Nous savons que la chirurgie cardiaque impliquant un cœur-poumon artificiel provoque une inflammation dans l'organisme. Cela peut entraîner des complications allant de l'hypotension artérielle au dysfonctionnement des organes vitaux. Dans certains cas, les patients peuvent en mourir.
Les corticostéroïdes (un type de médicament anti-inflammatoire) ont été largement utilisés pour prévenir l'inflammation chez les enfants qui bénéficient d’une chirurgie cardiaque nécessitant un cœur-poumon artificiel, mais leurs bénéfices et leurs risques ne sont pas évidents. Pour savoir s'ils préviennent l'inflammation et s'ils sont associés à des effets indésirables (comme une mauvaise cicatrisation des plaies, un risque accru d'infection ou une mortalité accrue), nous avons examiné les données probantes issues des travaux de recherche.

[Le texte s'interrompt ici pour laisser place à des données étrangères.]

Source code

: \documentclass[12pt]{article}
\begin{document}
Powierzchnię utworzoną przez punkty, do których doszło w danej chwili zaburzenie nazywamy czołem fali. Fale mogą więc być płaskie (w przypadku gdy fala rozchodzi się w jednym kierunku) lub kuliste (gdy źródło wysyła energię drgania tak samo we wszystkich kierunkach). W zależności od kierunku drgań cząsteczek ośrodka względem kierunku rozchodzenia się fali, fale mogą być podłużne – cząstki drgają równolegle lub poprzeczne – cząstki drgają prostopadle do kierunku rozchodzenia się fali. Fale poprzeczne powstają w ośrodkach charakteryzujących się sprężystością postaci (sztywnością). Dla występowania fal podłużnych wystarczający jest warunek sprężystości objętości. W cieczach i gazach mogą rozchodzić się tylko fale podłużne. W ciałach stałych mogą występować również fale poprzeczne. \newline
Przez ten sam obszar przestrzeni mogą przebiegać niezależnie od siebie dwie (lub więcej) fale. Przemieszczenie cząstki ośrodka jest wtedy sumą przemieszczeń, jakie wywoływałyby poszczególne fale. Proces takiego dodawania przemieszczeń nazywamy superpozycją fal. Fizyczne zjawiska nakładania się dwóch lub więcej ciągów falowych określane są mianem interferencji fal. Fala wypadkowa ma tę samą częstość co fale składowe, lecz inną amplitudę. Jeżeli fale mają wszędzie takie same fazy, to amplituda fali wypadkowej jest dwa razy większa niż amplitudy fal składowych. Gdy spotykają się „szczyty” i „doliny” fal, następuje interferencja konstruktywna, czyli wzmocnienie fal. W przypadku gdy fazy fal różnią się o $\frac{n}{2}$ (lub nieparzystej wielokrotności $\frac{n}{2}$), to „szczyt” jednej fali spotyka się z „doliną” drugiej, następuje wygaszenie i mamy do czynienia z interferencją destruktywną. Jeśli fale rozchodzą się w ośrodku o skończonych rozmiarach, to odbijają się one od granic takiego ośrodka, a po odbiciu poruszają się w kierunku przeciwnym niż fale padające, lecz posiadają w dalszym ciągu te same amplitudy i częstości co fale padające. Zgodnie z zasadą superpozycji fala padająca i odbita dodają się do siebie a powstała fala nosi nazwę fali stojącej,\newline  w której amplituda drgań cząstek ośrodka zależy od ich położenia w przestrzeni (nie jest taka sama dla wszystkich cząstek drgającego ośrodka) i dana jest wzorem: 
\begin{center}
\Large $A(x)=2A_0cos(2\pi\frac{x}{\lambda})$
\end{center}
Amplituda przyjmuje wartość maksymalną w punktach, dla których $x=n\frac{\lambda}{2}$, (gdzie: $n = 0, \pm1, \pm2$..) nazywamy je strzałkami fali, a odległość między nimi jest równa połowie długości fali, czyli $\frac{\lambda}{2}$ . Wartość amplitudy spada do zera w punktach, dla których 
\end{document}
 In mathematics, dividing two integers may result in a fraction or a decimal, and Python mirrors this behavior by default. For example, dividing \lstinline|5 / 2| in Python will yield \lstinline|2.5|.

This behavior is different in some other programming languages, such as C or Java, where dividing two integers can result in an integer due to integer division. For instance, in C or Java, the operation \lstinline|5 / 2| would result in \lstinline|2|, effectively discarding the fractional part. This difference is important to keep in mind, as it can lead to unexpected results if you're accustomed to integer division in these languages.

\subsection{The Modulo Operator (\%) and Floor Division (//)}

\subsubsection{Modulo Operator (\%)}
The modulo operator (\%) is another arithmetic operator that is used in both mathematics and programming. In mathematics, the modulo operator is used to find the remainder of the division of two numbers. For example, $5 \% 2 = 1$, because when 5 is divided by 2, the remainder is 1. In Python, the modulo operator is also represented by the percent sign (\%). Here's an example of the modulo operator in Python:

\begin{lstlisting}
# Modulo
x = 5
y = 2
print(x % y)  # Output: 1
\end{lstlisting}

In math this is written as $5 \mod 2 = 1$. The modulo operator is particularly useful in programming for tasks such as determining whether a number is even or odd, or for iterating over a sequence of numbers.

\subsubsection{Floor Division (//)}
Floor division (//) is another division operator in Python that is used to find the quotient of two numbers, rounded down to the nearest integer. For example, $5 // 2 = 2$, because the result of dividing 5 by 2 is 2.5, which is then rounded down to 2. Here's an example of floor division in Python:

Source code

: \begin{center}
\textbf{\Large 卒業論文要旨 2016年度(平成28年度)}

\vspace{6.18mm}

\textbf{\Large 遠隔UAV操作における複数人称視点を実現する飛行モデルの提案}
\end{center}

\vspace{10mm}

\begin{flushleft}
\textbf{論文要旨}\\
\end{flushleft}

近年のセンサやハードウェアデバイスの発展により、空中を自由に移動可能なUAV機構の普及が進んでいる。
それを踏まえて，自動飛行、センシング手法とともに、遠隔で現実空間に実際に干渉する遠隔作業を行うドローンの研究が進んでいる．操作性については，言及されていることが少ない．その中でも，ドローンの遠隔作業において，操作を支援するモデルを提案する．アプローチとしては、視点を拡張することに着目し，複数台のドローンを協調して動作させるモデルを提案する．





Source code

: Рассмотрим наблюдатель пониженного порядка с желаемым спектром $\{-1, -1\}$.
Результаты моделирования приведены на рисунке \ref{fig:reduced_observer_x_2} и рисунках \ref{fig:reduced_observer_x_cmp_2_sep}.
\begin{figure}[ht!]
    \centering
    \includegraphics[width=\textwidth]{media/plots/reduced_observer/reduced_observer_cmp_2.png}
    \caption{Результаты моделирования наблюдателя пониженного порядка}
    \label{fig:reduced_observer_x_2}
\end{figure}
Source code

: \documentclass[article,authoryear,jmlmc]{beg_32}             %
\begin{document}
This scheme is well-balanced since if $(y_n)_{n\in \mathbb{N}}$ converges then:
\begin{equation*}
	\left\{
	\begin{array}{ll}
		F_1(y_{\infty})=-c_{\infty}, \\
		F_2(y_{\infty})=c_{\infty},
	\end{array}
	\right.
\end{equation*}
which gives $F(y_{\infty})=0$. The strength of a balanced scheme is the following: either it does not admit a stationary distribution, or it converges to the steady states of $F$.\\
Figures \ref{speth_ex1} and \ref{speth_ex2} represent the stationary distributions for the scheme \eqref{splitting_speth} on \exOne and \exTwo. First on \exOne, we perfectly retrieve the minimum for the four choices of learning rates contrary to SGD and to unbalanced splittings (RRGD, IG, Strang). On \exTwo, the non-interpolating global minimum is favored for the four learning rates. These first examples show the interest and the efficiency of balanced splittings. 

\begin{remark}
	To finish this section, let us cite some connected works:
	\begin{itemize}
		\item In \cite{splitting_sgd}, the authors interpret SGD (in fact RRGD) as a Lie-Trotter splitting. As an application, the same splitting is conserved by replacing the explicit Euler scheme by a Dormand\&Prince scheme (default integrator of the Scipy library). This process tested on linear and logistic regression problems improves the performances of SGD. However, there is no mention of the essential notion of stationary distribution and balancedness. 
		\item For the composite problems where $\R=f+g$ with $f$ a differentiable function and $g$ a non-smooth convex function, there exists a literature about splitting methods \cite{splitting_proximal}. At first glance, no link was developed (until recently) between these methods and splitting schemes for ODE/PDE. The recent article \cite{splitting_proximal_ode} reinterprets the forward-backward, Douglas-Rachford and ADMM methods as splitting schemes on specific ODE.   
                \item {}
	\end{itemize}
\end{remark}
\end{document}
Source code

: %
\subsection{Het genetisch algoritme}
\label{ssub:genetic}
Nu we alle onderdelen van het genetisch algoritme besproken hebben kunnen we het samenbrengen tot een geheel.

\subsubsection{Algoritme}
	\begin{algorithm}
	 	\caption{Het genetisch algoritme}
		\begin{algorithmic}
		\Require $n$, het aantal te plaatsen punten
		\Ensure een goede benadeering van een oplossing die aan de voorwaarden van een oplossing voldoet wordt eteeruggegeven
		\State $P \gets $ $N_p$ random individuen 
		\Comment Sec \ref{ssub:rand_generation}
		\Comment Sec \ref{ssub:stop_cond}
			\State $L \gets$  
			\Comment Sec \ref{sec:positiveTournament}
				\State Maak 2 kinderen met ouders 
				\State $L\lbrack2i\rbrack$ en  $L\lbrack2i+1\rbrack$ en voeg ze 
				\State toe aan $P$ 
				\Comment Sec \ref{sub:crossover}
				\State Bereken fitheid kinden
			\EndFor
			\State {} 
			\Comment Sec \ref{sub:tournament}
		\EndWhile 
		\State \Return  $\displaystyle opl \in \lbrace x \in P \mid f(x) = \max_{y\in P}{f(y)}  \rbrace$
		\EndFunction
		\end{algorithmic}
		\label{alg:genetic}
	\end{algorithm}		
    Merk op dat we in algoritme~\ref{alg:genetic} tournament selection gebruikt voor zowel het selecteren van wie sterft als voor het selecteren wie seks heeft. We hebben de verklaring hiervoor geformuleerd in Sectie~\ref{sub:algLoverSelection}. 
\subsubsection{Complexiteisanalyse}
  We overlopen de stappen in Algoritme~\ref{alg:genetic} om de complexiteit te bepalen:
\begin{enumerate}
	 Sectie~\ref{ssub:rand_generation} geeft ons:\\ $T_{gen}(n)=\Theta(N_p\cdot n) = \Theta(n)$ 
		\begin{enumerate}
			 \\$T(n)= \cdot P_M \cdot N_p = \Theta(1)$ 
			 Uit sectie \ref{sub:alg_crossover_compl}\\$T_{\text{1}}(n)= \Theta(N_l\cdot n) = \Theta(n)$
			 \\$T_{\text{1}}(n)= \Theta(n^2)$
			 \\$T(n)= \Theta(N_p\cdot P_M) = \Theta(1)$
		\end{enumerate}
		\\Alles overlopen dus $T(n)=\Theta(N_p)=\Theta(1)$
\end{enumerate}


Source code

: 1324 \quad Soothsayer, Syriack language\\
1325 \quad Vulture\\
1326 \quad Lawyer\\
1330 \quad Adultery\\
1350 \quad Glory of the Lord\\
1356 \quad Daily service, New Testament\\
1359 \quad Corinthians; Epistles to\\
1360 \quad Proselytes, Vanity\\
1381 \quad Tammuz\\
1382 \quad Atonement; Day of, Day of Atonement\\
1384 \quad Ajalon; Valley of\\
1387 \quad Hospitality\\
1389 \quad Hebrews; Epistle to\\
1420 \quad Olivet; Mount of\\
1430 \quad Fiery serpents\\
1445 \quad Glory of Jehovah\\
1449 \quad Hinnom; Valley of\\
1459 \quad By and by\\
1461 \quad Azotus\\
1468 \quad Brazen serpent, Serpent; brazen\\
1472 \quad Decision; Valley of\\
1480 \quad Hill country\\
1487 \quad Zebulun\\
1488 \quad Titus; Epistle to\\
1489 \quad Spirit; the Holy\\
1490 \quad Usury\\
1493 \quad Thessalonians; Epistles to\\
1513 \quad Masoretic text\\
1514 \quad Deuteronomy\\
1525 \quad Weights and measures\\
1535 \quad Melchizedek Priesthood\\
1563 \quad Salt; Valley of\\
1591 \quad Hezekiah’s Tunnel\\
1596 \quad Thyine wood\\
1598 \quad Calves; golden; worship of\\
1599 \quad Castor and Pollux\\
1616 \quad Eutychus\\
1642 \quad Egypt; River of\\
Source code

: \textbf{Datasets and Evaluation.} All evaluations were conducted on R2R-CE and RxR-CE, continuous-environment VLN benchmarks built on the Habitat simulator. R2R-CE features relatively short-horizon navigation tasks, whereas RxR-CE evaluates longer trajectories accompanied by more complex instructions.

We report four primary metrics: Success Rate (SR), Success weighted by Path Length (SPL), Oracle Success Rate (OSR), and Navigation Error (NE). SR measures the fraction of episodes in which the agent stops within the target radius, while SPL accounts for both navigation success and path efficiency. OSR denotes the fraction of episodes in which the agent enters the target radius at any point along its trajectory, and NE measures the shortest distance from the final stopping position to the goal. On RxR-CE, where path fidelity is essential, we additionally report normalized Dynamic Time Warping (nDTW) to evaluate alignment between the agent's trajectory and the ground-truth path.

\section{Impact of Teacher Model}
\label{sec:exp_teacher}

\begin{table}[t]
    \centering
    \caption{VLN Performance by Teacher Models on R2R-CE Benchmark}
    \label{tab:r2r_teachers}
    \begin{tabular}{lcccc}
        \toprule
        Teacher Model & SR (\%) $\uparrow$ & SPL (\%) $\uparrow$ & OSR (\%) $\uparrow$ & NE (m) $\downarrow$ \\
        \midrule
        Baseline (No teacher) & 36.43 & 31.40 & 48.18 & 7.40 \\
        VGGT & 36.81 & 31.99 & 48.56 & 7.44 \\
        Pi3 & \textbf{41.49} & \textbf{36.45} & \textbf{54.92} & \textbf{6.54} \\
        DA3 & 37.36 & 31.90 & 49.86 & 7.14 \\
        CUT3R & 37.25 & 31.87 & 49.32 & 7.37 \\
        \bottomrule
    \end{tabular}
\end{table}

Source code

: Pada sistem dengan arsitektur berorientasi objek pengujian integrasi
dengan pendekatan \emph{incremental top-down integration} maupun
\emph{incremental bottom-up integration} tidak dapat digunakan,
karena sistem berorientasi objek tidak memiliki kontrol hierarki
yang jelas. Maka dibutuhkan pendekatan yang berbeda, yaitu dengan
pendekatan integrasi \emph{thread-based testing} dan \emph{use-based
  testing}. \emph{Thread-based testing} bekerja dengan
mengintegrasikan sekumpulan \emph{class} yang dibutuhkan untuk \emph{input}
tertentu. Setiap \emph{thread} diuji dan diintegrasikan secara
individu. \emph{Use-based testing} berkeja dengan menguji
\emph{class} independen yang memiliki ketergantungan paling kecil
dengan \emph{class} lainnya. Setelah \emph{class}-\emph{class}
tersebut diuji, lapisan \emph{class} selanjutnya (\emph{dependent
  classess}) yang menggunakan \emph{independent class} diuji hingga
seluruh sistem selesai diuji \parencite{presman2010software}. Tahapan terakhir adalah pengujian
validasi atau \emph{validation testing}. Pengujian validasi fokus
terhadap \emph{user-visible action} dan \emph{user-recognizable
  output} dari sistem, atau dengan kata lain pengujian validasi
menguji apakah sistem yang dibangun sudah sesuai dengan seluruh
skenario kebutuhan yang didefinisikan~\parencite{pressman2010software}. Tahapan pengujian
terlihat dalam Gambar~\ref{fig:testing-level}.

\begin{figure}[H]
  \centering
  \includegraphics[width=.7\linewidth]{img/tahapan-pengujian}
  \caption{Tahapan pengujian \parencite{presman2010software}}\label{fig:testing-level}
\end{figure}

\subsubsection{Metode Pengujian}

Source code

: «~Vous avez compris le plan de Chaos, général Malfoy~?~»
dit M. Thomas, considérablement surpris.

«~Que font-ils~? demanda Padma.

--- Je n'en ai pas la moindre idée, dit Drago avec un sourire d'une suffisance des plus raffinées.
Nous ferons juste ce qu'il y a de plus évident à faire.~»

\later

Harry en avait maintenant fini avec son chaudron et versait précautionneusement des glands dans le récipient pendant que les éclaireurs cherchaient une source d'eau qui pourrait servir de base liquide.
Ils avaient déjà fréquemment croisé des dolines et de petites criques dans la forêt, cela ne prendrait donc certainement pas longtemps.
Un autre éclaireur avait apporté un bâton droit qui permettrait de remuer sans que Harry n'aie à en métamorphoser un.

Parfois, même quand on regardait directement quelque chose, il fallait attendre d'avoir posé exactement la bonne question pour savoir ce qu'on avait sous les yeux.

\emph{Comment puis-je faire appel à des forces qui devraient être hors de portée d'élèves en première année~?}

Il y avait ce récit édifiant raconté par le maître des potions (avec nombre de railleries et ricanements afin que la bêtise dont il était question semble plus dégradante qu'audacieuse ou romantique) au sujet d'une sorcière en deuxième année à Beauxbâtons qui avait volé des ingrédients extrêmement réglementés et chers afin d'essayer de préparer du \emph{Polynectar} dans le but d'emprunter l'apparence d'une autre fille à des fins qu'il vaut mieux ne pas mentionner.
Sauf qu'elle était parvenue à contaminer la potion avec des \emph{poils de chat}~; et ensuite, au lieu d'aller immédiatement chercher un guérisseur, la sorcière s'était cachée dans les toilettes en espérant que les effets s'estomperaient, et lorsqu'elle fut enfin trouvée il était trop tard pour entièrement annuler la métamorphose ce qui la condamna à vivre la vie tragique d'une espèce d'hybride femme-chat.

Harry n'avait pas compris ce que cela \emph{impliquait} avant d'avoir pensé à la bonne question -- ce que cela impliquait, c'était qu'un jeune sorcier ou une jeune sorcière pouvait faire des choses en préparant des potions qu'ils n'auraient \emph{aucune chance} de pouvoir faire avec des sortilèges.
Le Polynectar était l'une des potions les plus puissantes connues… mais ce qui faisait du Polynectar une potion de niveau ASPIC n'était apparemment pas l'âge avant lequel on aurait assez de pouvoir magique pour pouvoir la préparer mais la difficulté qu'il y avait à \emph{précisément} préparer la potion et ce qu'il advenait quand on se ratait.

Comment avons-nous identifié et évalué les données probantes ?
Tout d'abord, nous avons recherché dans la littérature médicale des études contrôlées randomisées (études dans lesquelles les personnes sont réparties au hasard dans différents groupes de traitement), car ces études fournissent les données probantes les plus solides des effets d'un traitement. Nous avons ensuite comparé les résultats et résumé les données probantes de toutes les études. Enfin, nous avons évalué le niveau de confiance des données probantes. Pour ce faire, nous avons pris en compte des facteurs tels que la manière dont les études ont été menées, la taille des études et la cohérence des résultats d'une étude à l'autre. Sur la base de nos évaluations, nous avons classé les données probantes comme étant d’un niveau de confiance très faible, faible, modéré ou élevé.
Qu’avons-nous trouvé ?
Nous avons trouvé 13 études portant sur un total de 1087 enfants. Les études ont duré entre 14 et 30 mois (la durée n'était pas indiquée dans sept études). Trois corticostéroïdes ont été étudiés : la méthylprednisolone (cinq études), l'hydrocortisone (deux études) et la dexaméthasone (six études). Les études ont comparé ces corticostéroïdes à un placebo (médicament qui est exactement le même à part qu'il ne contient pas le médicament actif).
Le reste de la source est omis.